Subito dopo “io sono il Signore” troviamo le parole “tuo Dio”. Queste parole sono da un lato una rivelazione, dall’altro una prima espressione di un comando. “La rivelazione è questa: l’uomo, che lo sappia o no, che lo voglia o no, che ci creda o no, ha un qualche dio in cui crede. Chi è questo dio? Un qualcuno o un qualcosa a cui tutta la persona è subordinata, in funzione della quale si compiono le scelte, alla quale si offrono sacrifici, per la quale si è disposti a tutto. I cosiddetti “atei”, pertanto, non sono persone senza “dio”, ma sono persone senza “Dio” (con la “D” maiuscola!), ovvero che si rifiutano di dare al Signore il posto che gli compete, che non può essere altro che il primo, cioè quello che spetta al proprio Dio. Con ciò intuiamo anche il comando contenuto implicitamente nella frase che stiamo esaminando: ciò che il posto di Dio deve essere occupato dal Signore e non da qualche strano usurpatore. È dunque nostro dovere verificare chi sia il dio di noi stessi e qualora non fosse il Signore, togliere di mezzo chi abbiamo collocato al Suo posto per metterci Lui.

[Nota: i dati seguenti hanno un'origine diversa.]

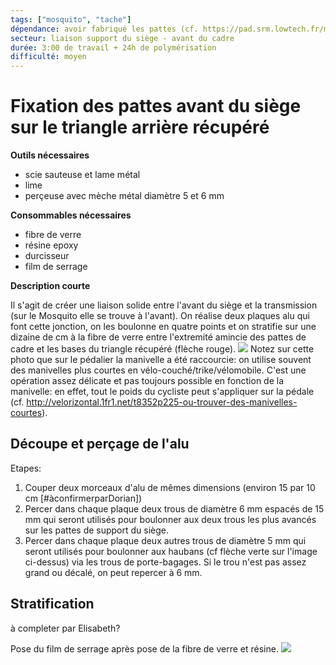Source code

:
 ```yaml
---
tags: ["mosquito", "tache"]
dépendance: avoir fabriqué les pattes (cf. https://pad.srm.lowtech.fr/mosquito-pates-cadre-vtt# ). 
secteur: liaison support du siège - avant du cadre
durée: 3:00 de travail + 24h de polymérisation
difficulté: moyen
---
```


# Fixation des pattes avant du siège sur le triangle arrière récupéré

**Outils nécessaires**

* scie sauteuse et lame métal
* lime
* perçeuse avec mèche métal diamètre 5 et 6 mm

**Consommables nécessaires**

* fibre de verre
* résine epoxy
* durcisseur
* film de serrage

**Description courte**

Il s'agit de créer une liaison solide entre l'avant du siège et la transmission (sur le Mosquito elle se trouve à l'avant). On réalise deux plaques alu qui font cette jonction, on les boulonne en quatre points et on stratifie sur une dizaine de cm à la fibre de verre entre l'extremité amincie des pattes de cadre et les bases du triangle récupéré (flèche rouge). 
![](https://minio.lowtech.fr/pads-srm/uploads/upload_3b576469cf7bc678cbb1a45805ca7431.jpg)
Notez sur cette photo que sur le pédalier la manivelle a été raccourcie: on utilise souvent des manivelles plus courtes en vélo-couché/trike/vélomobile. C'est une opération assez délicate et pas toujours possible en fonction de la manivelle: en effet, tout le poids du cycliste peut s'appliquer sur la pédale (cf. http://velorizontal.1fr1.net/t8352p225-ou-trouver-des-manivelles-courtes).

## Découpe et perçage de l'alu

Etapes:
1) Couper deux morceaux d'alu de mêmes dimensions (environ 15 par 10 cm [#àconfirmerparDorian])
2) Percer dans chaque plaque deux trous de diamètre 6 mm espacés de 15 mm qui seront utilisés pour boulonner aux deux trous les plus avancés sur les pattes de support du siège.
3) Percer dans chaque plaque deux autres trous de diamètre 5 mm qui seront utilisés pour boulonner aux haubans (cf flèche verte sur l'image ci-dessus) via les trous de porte-bagages. Si le trou n'est pas assez grand ou décalé, on peut repercer à 6 mm. 

## Stratification
à completer par Elisabeth?

Pose du film de serrage après pose de la fibre de verre et résine.
![](https://minio.lowtech.fr/pads-srm/uploads/upload_cf150ba0f1f7931cf1707036093f6bd8.jpg)
















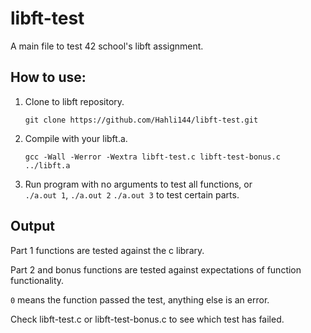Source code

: # libft-test
A main file to test 42 school's libft assignment.

## How to use:
1. Clone to libft repository.

	``` git clone https://github.com/Hahli144/libft-test.git ```

2. Compile with your libft.a.

	``` gcc -Wall -Werror -Wextra libft-test.c libft-test-bonus.c ../libft.a ```
    
3. Run program with no arguments to test all functions, or  
```./a.out 1```, ```./a.out 2``` ```./a.out 3``` to test certain parts.

## Output
Part 1 functions are tested against the c library.

Part 2 and bonus functions are tested against expectations of function functionality.

```0``` means the function passed the test, anything else is an error.

Check libft-test.c or libft-test-bonus.c to see which test has failed.
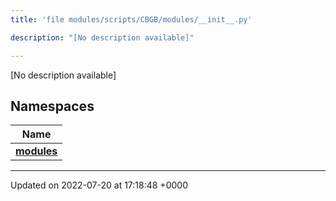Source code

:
 ```yaml
---
title: 'file modules/scripts/CBGB/modules/__init__.py'

description: "[No description available]"

---
```







[No description available]

## Namespaces

| Name           |
| -------------- |
| **[modules](/documentation/code/namespaces/namespacemodules/)**  |






-------------------------------

Updated on 2022-07-20 at 17:18:48 +0000
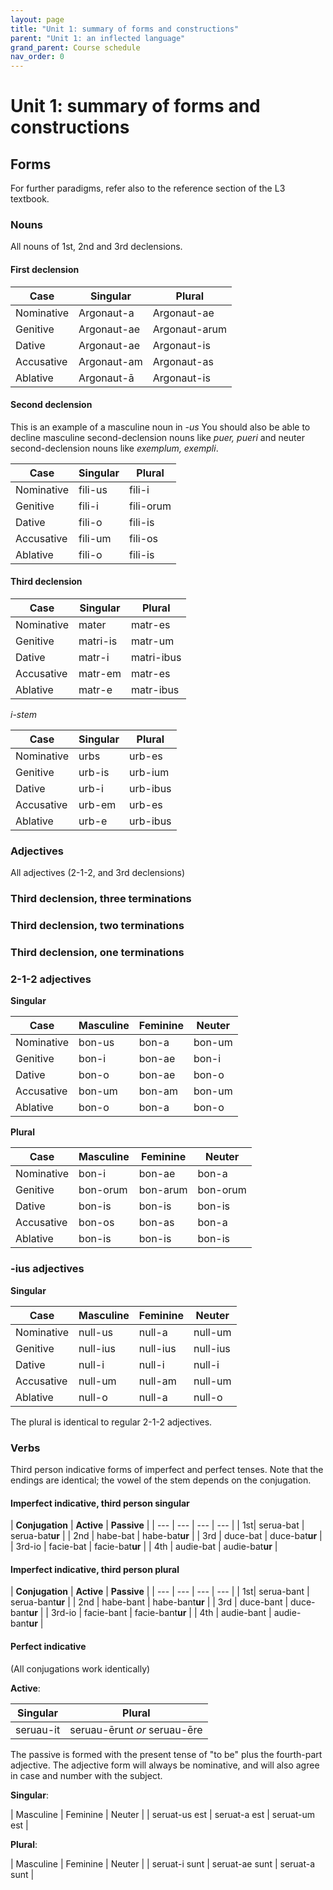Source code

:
```yaml
---
layout: page
title: "Unit 1: summary of forms and constructions"
parent: "Unit 1: an inflected language"
grand_parent: Course schedule
nav_order: 0
---
```


# Unit 1: summary of forms and constructions


## Forms

For further paradigms, refer also to the reference section of the L3 textbook.

### Nouns

All nouns of 1st, 2nd and 3rd declensions.

#### First declension

| Case | Singular | Plural |
| --- | --- |  --- |
| Nominative | Argonaut-a |  Argonaut-<span class="attention">ae</span> |
| Genitive | Argonaut-<span class="attention">ae</span> |  Argonaut-arum|
| Dative | Argonaut-<span class="attention">ae</span> | Argonaut-is |
| Accusative | Argonaut-am | Argonaut-as |
| Ablative | Argonaut-<span class="attention">ā</span> | Argonaut-is |

#### Second declension

This is an example of a masculine noun in *-us*
You should also be able to decline masculine second-declension nouns like *puer, pueri* and neuter second-declension nouns like *exemplum, exempli*.


| Case | Singular | Plural |
| --- | --- |  --- |
| Nominative | fili-us | fili-i |
| Genitive | fili-i | fili-orum |
| Dative | fili-o | fili-is |
| Accusative | fili-um | fili-os |
| Ablative | fili-o | fili-is |

#### Third declension


| Case | Singular | Plural |
| --- | --- |  --- |
| Nominative | mater | matr-es |
| Genitive | matri-is | matr-<span class="attention">um</span> |
| Dative | matr-<span class="attention">i</span> | matri-ibus |
| Accusative | matr-em | matr-es |
| Ablative |  matr-<span class="attention">e</span> | matr-ibus |

*i-stem*


| Case | Singular | Plural |
| --- | --- |  --- |
| Nominative | urbs | urb-es |
| Genitive | urb-is | urb-<span class="attention">ium</span> |
| Dative |  urb-<span class="attention">i</span> |  urb-ibus |
| Accusative |  urb-em | urb-es |
| Ablative | urb-<span class="attention">e</span> | urb-ibus  |


### Adjectives


All adjectives (2-1-2, and 3rd declensions)

### Third declension, three terminations

### Third declension, two terminations

### Third declension, one terminations


### 2-1-2 adjectives


**Singular**

| Case | Masculine | Feminine |  Neuter |
| --- | ---  | --- | --- |
| Nominative | bon-<span class="regular">us</span> | bon-<span class="regular">a</span> |  bon-<span class="regular">um</span> |
| Genitive | bon-<span class="regular">i</span> | bon-<span class="regular">ae</span> | bon-<span class="regular">i</span> |
| Dative | bon-<span class="regular">o</span> | bon-<span class="regular">ae</span> | bon-<span class="regular">o</span> |
| Accusative | bon-<span class="regular">um</span>  |  bon-<span class="regular">am</span> | bon-<span class="regular">um</span> |
| Ablative | bon-<span class="regular">o</span> | bon-<span class="regular">a</span> | bon-<span class="regular">o</span> |


**Plural**


| Case | Masculine | Feminine |  Neuter |
| --- | ---  | --- | --- |
| Nominative | bon-<span class="regular">i</span> | bon-<span class="regular">ae</span> |  bon-<span class="regular">a</span> |
| Genitive | bon-<span class="regular">orum</span> | bon-<span class="regular">arum</span> | bon-<span class="regular">orum</span> |
| Dative | bon-<span class="regular">is</span> | bon-<span class="regular">is</span>  | bon-<span class="regular">is</span> |
| Accusative | bon-<span class="regular">os</span> | bon-<span class="regular">as</span> | bon-<span class="regular">a</span> |
| Ablative | bon-<span class="regular">is</span> | bon-<span class="regular">is</span> | bon-<span class="regular">is</span>  |



### -ius adjectives


**Singular**


| Case | Masculine | Feminine |  Neuter |
| --- | ---  | --- | --- |
| Nominative | null-<span class="regular">us</span> | null-<span class="regular">a</span> |  null-<span class="regular">um</span> |
| Genitive | null-<span class="regular">ius</span> | null-<span class="regular">ius</span> | null-<span class="regular">ius</span> |
| Dative | null-<span class="regular">i</span> | null-<span class="regular">i</span> | null-<span class="regular">i</span> |
| Accusative | null-<span class="regular">um</span>  |  null-<span class="regular">am</span> | null-<span class="regular">um</span> |
| Ablative | null-<span class="regular">o</span> | null-<span class="regular">a</span> | null-<span class="regular">o</span> |

The plural is identical to regular 2-1-2 adjectives.

### Verbs

Third person indicative forms of imperfect and perfect tenses.  Note that the endings are identical; the vowel of the stem depends on the conjugation.

#### Imperfect indicative, third person singular


| **Conjugation** | **Active** | **Passive** |
| --- | --- | --- | --- |
| 1st| seru<span class="attention">a</span>-<span class="regular">bat</span>  | seru<span class="attention">a</span>-<span class="regular">bat**ur**</span> |
| 2nd | hab<span class="attention">e</span>-<span class="regular">bat</span>  | hab<span class="attention">e</span>-<span class="regular">bat**ur**</span> |
| 3rd | duc<span class="attention">e</span>-<span class="regular">bat</span> |  duc<span class="attention">e</span>-<span class="regular">bat**ur**</span> |
| 3rd-io | fac<span class="attention">ie</span>-<span class="regular">bat</span> |  fac<span class="attention">ie</span>-<span class="regular">bat**ur**</span> |
| 4th | aud<span class="attention">ie</span>-<span class="regular">bat</span> |  aud<span class="attention">ie</span>-<span class="regular">bat**ur**</span> |


#### Imperfect indicative, third person plural

| **Conjugation** | **Active** | **Passive** |
| --- | --- | --- | --- |
| 1st| serua-<span class="regular">bant</span>  | serua-<span class="regular">bant**ur**</span> |
| 2nd | habe-<span class="regular">bant</span>  | habe-<span class="regular">bant**ur**</span> |
| 3rd | duce-<span class="regular">bant</span> |  duce-<span class="regular">bant**ur**</span> |
| 3rd-io | facie-<span class="regular">bant</span> |  facie-<span class="regular">bant**ur**</span> |
| 4th | audie-<span class="regular">bant</span> |  audie-<span class="regular">bant**ur**</span> |

#### Perfect indicative

(All conjugations work identically)

**Active**:

| Singular | Plural |
| --- | --- |
| seruau-<span class="regular">it</span> | seruau-<span class="regular">ērunt</span> *or* seruau-<span class="regular">ēre</span> |

The passive is formed with the present tense of "to be" plus the fourth-part adjective. The adjective form will always be nominative, and will also agree in case and number with the subject.

**Singular**:

| Masculine | Feminine | Neuter |
| seruat-<span class="regular">us est</span>  | seruat-<span class="regular">a est</span>  | seruat-<span class="regular">um est</span>  |


**Plural**:

| Masculine | Feminine | Neuter |
| seruat-<span class="regular">i sunt</span>  | seruat-<span class="regular">ae sunt</span>  | seruat-<span class="regular">a sunt</span>  |

<link rel="stylesheet" type="text/css" href="../../../css/latin101.css">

Volendo fare qualche esempio relativo a situazioni molto concrete e molto diffuse: per alcuni dio è il lavoro e la prova la si ha constatando che esso è anteposto alla famiglia, ai figli, a volte anche agli hobby oltre che, ovviamente a nostro Signore (lavoro di Domenica, diserzione dalla santa Messa); per altri (oggi molto numerosi) dio è il divertimento inteso come piacere sensibile da procurarsi a qualunque costo; per altri ancora dio è il denaro; per qualcuno è il gioco (si pensi alla gente che si rovina col gioco d’azzardo); per qualcun altro addirittura la squadra di calcio, l’attore o il cantante di successo. È triste doverlo constatare ma purtroppo per molti la situazione è realmente così. Assistiamo pertanto ad uno strano paradosso: una società che celebra la dignità della persona e il suo valore, che però in molti suoi individui si abbassa ad ossequiare come divinità o semplici creature o addirittura attività o cose che sono inferiori all’uomo e che dovrebbero essere semplicemente al suo servizio. Che il Signore nostro Dio aiuti tutti e ciascuno a ricuperare, oltre che il senno e l’intelletto, anche un minimo di sano buon senso.”